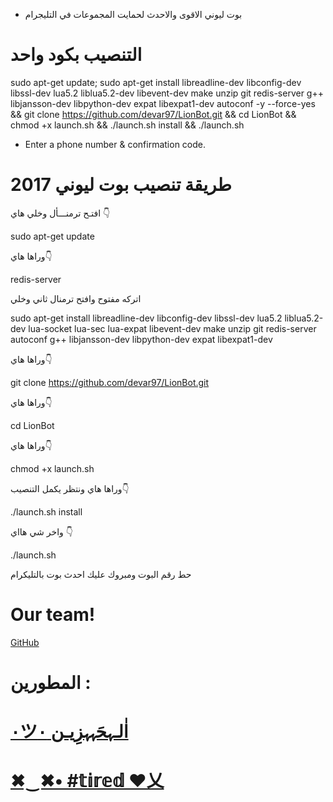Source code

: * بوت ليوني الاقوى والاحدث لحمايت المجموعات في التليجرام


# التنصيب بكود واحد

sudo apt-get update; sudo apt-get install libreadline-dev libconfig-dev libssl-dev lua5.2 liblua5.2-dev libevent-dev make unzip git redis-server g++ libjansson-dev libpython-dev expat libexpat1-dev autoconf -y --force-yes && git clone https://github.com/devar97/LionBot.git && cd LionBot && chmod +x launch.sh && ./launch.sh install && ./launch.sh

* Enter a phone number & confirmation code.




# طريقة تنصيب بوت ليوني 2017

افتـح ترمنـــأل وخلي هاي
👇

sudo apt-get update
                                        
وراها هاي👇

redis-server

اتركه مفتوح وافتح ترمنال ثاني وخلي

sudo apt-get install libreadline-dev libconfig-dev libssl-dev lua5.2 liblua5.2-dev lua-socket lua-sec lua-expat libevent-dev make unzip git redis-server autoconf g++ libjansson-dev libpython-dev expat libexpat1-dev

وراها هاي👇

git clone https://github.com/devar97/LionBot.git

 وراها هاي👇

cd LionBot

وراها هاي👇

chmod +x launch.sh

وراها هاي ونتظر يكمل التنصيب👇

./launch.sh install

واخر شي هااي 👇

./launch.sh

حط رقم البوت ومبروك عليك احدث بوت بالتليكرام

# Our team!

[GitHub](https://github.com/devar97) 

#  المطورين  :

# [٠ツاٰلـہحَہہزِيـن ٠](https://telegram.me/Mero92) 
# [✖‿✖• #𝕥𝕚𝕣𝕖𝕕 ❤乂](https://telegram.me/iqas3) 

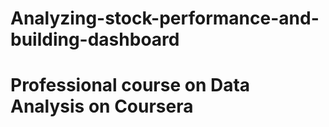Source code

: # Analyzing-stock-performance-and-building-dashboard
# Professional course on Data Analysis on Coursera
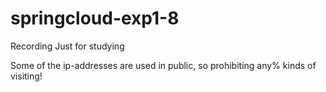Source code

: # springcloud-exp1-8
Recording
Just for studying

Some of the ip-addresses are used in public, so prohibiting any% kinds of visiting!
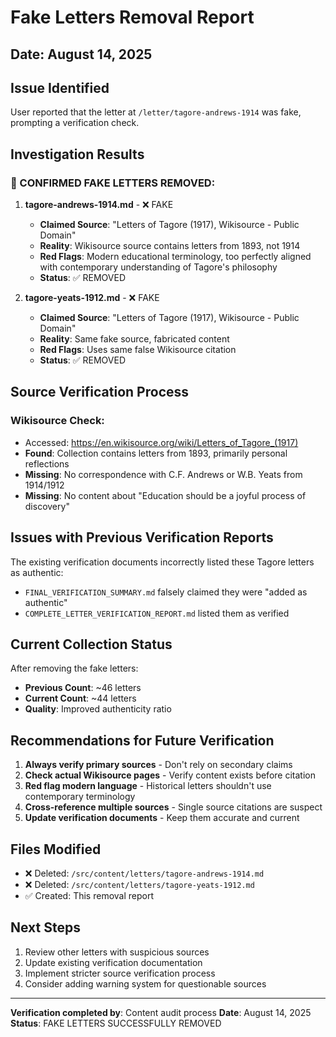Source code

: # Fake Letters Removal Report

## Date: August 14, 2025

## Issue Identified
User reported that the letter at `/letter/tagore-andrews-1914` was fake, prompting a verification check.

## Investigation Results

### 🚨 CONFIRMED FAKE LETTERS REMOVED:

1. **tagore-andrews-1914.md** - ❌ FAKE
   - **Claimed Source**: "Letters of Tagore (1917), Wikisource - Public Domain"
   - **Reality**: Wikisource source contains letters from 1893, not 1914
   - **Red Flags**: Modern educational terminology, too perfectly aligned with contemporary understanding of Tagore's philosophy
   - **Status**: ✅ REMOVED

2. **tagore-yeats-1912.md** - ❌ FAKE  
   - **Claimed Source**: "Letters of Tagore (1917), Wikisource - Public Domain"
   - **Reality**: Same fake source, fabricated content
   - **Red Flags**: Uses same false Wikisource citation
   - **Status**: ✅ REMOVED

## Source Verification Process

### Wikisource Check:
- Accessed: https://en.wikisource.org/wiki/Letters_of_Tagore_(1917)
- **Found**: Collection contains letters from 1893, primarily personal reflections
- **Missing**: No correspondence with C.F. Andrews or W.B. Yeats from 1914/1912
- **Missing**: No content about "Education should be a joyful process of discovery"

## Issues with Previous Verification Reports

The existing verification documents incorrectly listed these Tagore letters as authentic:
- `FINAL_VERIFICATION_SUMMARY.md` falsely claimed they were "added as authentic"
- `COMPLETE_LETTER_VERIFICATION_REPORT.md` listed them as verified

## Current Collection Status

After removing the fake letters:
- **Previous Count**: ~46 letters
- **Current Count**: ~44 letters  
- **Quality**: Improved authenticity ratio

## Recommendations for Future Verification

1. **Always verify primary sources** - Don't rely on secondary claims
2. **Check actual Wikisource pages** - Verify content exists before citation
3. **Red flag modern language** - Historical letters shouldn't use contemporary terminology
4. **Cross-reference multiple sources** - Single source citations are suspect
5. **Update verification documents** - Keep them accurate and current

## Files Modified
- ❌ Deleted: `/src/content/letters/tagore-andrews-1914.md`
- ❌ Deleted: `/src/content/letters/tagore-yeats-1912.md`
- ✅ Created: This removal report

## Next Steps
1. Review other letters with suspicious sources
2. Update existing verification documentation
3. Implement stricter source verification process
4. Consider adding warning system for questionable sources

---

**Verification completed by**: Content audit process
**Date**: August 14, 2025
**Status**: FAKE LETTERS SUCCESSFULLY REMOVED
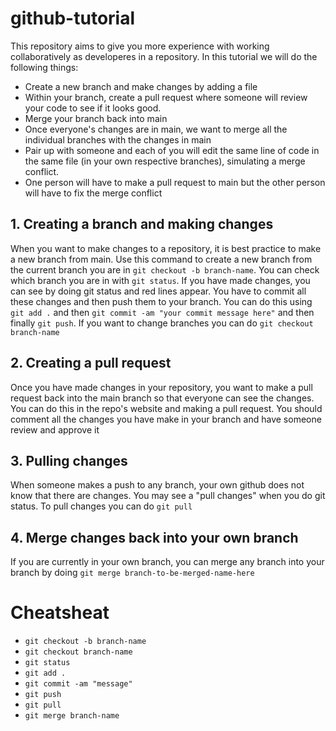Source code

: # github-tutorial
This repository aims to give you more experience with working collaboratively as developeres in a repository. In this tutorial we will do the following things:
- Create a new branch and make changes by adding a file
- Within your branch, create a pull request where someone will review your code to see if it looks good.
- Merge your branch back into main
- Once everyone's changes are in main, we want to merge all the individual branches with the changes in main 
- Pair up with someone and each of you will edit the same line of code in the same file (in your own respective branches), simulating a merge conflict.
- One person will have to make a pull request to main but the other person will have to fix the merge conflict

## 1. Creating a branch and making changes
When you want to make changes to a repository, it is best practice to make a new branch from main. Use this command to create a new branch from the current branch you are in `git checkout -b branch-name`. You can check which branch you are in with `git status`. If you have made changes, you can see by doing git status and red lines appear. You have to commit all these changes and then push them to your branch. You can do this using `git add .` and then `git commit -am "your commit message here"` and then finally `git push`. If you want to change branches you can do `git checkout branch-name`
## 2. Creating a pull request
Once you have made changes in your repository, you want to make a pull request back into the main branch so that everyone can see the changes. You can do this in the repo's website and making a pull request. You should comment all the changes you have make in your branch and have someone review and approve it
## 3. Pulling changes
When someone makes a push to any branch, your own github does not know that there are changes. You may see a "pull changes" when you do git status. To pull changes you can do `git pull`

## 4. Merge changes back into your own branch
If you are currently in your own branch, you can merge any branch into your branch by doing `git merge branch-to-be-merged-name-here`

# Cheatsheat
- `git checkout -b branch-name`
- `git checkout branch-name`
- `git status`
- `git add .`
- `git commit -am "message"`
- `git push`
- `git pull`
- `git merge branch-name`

++++++++++

_Work request_:
Give the records again exactly, pictures left out.

_Written solution_:
Source code

: * بوت ليوني الاقوى والاحدث لحمايت المجموعات في التليجرام


# التنصيب بكود واحد

sudo apt-get update; sudo apt-get install libreadline-dev libconfig-dev libssl-dev lua5.2 liblua5.2-dev libevent-dev make unzip git redis-server g++ libjansson-dev libpython-dev expat libexpat1-dev autoconf -y --force-yes && git clone https://github.com/devar97/LionBot.git && cd LionBot && chmod +x launch.sh && ./launch.sh install && ./launch.sh

* Enter a phone number & confirmation code.




# طريقة تنصيب بوت ليوني 2017

افتـح ترمنـــأل وخلي هاي
👇

sudo apt-get update
                                        
وراها هاي👇

redis-server

اتركه مفتوح وافتح ترمنال ثاني وخلي

sudo apt-get install libreadline-dev libconfig-dev libssl-dev lua5.2 liblua5.2-dev lua-socket lua-sec lua-expat libevent-dev make unzip git redis-server autoconf g++ libjansson-dev libpython-dev expat libexpat1-dev

وراها هاي👇

git clone https://github.com/devar97/LionBot.git

 وراها هاي👇

cd LionBot

وراها هاي👇

chmod +x launch.sh

وراها هاي ونتظر يكمل التنصيب👇

./launch.sh install

واخر شي هااي 👇

./launch.sh

حط رقم البوت ومبروك عليك احدث بوت بالتليكرام

# Our team!

[GitHub](https://github.com/devar97) 

#  المطورين  :

# [٠ツاٰلـہحَہہزِيـن ٠](https://telegram.me/Mero92) 
# [✖‿✖• #𝕥𝕚𝕣𝕖𝕕 ❤乂](https://telegram.me/iqas3) 

Source code

: # Analyzing-stock-performance-and-building-dashboard
# Professional course on Data Analysis on Coursera
Source code

: # springcloud-exp1-8
Recording
Just for studying

Some of the ip-addresses are used in public, so prohibiting any% kinds of visiting!
Source code

: # Fake Letters Removal Report

## Date: August 14, 2025

## Issue Identified
User reported that the letter at `/letter/tagore-andrews-1914` was fake, prompting a verification check.

## Investigation Results

### 🚨 CONFIRMED FAKE LETTERS REMOVED:

1. **tagore-andrews-1914.md** - ❌ FAKE
   - **Claimed Source**: "Letters of Tagore (1917), Wikisource - Public Domain"
   - **Reality**: Wikisource source contains letters from 1893, not 1914
   - **Red Flags**: Modern educational terminology, too perfectly aligned with contemporary understanding of Tagore's philosophy
   - **Status**: ✅ REMOVED

2. **tagore-yeats-1912.md** - ❌ FAKE  
   - **Claimed Source**: "Letters of Tagore (1917), Wikisource - Public Domain"
   - **Reality**: Same fake source, fabricated content
   - **Red Flags**: Uses same false Wikisource citation
   - **Status**: ✅ REMOVED

## Source Verification Process

### Wikisource Check:
- Accessed: https://en.wikisource.org/wiki/Letters_of_Tagore_(1917)
- **Found**: Collection contains letters from 1893, primarily personal reflections
- **Missing**: No correspondence with C.F. Andrews or W.B. Yeats from 1914/1912
- **Missing**: No content about "Education should be a joyful process of discovery"

## Issues with Previous Verification Reports

The existing verification documents incorrectly listed these Tagore letters as authentic:
- `FINAL_VERIFICATION_SUMMARY.md` falsely claimed they were "added as authentic"
- `COMPLETE_LETTER_VERIFICATION_REPORT.md` listed them as verified

## Current Collection Status

After removing the fake letters:
- **Previous Count**: ~46 letters
- **Current Count**: ~44 letters  
- **Quality**: Improved authenticity ratio

## Recommendations for Future Verification

1. **Always verify primary sources** - Don't rely on secondary claims
2. **Check actual Wikisource pages** - Verify content exists before citation
3. **Red flag modern language** - Historical letters shouldn't use contemporary terminology
4. **Cross-reference multiple sources** - Single source citations are suspect
5. **Update verification documents** - Keep them accurate and current

## Files Modified
- ❌ Deleted: `/src/content/letters/tagore-andrews-1914.md`
- ❌ Deleted: `/src/content/letters/tagore-yeats-1912.md`
- ✅ Created: This removal report

## Next Steps
1. Review other letters with suspicious sources
2. Update existing verification documentation
3. Implement stricter source verification process
4. Consider adding warning system for questionable sources

---

**Verification completed by**: Content audit process
**Date**: August 14, 2025
**Status**: FAKE LETTERS SUCCESSFULLY REMOVED
Source code

: # github-tutorial
This repository aims to give you more experience with working collaboratively as developeres in a repository. In this tutorial we will do the following things:
- Create a new branch and make changes by adding a file
- Within your branch, create a pull request where someone will review your code to see if it looks good.
- Merge your branch back into main
- Once everyone's changes are in main, we want to merge all the individual branches with the changes in main 
- Pair up with someone and each of you will edit the same line of code in the same file (in your own respective branches), simulating a merge conflict.
- One person will have to make a pull request to main but the other person will have to fix the merge conflict

## 1. Creating a branch and making changes
When you want to make changes to a repository, it is best practice to make a new branch from main. Use this command to create a new branch from the current branch you are in `git checkout -b branch-name`. You can check which branch you are in with `git status`. If you have made changes, you can see by doing git status and red lines appear. You have to commit all these changes and then push them to your branch. You can do this using `git add .` and then `git commit -am "your commit message here"` and then finally `git push`. If you want to change branches you can do `git checkout branch-name`
## 2. Creating a pull request
Once you have made changes in your repository, you want to make a pull request back into the main branch so that everyone can see the changes. You can do this in the repo's website and making a pull request. You should comment all the changes you have make in your branch and have someone review and approve it
## 3. Pulling changes
When someone makes a push to any branch, your own github does not know that there are changes. You may see a "pull changes" when you do git status. To pull changes you can do `git pull`

## 4. Merge changes back into your own branch
If you are currently in your own branch, you can merge any branch into your branch by doing `git merge branch-to-be-merged-name-here`

# Cheatsheat
- `git checkout -b branch-name`
- `git checkout branch-name`
- `git status`
- `git add .`
- `git commit -am "message"`
- `git push`
- `git pull`
- `git merge branch-name`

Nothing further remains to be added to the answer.